*PROBLEM REQUIREMENTS*: Go through the entries below from the first line and output each one exactly, up to and including the line with "# **update_document**".

*SOURCE DATA*:
§ §

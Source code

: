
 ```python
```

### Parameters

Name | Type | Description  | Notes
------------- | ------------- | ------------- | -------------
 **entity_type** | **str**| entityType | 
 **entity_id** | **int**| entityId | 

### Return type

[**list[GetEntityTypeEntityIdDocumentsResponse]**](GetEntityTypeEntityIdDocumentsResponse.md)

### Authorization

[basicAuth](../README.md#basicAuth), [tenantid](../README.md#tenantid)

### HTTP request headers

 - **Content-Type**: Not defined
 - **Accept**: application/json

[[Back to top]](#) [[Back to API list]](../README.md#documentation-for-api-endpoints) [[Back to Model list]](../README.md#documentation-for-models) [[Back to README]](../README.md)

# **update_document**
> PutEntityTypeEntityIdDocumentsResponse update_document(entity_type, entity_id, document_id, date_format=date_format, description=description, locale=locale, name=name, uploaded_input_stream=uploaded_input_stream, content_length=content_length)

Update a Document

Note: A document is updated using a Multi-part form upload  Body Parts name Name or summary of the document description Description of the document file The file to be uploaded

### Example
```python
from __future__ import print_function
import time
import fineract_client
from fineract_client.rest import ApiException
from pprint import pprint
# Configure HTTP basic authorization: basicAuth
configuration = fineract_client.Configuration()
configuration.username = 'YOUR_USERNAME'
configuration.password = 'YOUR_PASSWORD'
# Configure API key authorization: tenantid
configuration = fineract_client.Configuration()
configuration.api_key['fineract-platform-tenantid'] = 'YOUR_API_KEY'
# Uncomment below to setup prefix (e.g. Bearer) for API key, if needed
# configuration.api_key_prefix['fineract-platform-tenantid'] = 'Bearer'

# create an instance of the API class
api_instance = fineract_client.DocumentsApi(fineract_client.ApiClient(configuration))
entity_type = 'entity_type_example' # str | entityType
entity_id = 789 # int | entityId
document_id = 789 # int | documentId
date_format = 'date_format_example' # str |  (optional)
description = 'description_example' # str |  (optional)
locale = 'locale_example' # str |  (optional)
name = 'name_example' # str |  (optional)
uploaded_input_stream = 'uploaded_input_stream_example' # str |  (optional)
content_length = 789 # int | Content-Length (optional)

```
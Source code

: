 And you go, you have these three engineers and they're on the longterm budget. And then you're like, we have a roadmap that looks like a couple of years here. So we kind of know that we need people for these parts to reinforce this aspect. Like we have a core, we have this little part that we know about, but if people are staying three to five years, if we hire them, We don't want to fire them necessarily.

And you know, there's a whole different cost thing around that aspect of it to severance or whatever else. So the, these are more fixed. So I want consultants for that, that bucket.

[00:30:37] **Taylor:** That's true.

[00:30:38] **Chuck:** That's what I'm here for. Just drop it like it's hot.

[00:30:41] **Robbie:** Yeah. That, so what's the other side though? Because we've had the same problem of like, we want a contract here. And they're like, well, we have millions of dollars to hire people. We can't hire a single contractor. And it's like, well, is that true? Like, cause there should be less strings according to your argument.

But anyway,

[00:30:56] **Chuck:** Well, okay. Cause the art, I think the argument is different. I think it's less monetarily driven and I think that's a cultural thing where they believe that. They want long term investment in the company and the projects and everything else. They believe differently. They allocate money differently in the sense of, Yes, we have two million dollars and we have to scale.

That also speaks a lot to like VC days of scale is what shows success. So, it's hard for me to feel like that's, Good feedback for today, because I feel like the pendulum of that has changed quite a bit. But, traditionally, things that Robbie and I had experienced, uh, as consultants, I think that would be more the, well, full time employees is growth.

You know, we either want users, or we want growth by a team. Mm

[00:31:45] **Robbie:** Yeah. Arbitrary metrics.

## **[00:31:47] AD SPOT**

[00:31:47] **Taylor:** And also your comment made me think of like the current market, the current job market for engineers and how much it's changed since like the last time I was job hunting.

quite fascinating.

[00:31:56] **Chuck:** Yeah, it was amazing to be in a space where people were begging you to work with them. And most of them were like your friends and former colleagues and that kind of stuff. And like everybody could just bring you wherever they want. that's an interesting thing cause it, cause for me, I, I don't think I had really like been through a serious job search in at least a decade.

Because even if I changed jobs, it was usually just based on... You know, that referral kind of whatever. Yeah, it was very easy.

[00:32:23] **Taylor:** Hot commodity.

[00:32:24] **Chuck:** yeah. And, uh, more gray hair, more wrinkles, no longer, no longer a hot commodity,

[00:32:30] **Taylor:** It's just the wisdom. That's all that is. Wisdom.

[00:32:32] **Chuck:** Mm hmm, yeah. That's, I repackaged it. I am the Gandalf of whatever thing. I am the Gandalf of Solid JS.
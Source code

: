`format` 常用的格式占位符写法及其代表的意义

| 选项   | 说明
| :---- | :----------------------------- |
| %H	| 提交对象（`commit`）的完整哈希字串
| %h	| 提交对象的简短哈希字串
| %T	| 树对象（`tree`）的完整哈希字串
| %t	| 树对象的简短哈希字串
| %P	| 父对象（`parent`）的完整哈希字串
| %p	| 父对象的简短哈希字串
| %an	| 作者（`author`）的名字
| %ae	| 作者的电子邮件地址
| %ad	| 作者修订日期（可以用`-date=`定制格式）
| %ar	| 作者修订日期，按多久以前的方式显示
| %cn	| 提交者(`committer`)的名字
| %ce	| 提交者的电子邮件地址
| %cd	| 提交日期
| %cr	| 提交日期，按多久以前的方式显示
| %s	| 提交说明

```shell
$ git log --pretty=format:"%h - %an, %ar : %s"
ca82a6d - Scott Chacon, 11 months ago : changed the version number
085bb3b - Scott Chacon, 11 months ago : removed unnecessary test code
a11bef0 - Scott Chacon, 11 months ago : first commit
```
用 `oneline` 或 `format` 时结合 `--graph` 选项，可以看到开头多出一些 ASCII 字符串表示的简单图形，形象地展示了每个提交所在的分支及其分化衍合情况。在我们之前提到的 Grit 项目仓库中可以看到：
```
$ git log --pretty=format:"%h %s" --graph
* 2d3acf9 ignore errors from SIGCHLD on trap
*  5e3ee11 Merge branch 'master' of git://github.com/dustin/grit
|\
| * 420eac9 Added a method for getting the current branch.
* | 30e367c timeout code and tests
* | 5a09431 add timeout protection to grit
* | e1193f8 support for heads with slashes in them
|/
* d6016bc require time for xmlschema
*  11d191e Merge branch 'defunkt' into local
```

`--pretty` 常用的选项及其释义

§ §

*WRITTEN ANSWER*:
Source code

:
 ```python
```

### Parameters

Name | Type | Description  | Notes
------------- | ------------- | ------------- | -------------
 **entity_type** | **str**| entityType | 
 **entity_id** | **int**| entityId | 

### Return type

[**list[GetEntityTypeEntityIdDocumentsResponse]**](GetEntityTypeEntityIdDocumentsResponse.md)

### Authorization

[basicAuth](../README.md#basicAuth), [tenantid](../README.md#tenantid)

### HTTP request headers

 - **Content-Type**: Not defined
 - **Accept**: application/json

[[Back to top]](#) [[Back to API list]](../README.md#documentation-for-api-endpoints) [[Back to Model list]](../README.md#documentation-for-models) [[Back to README]](../README.md)

# **update_document**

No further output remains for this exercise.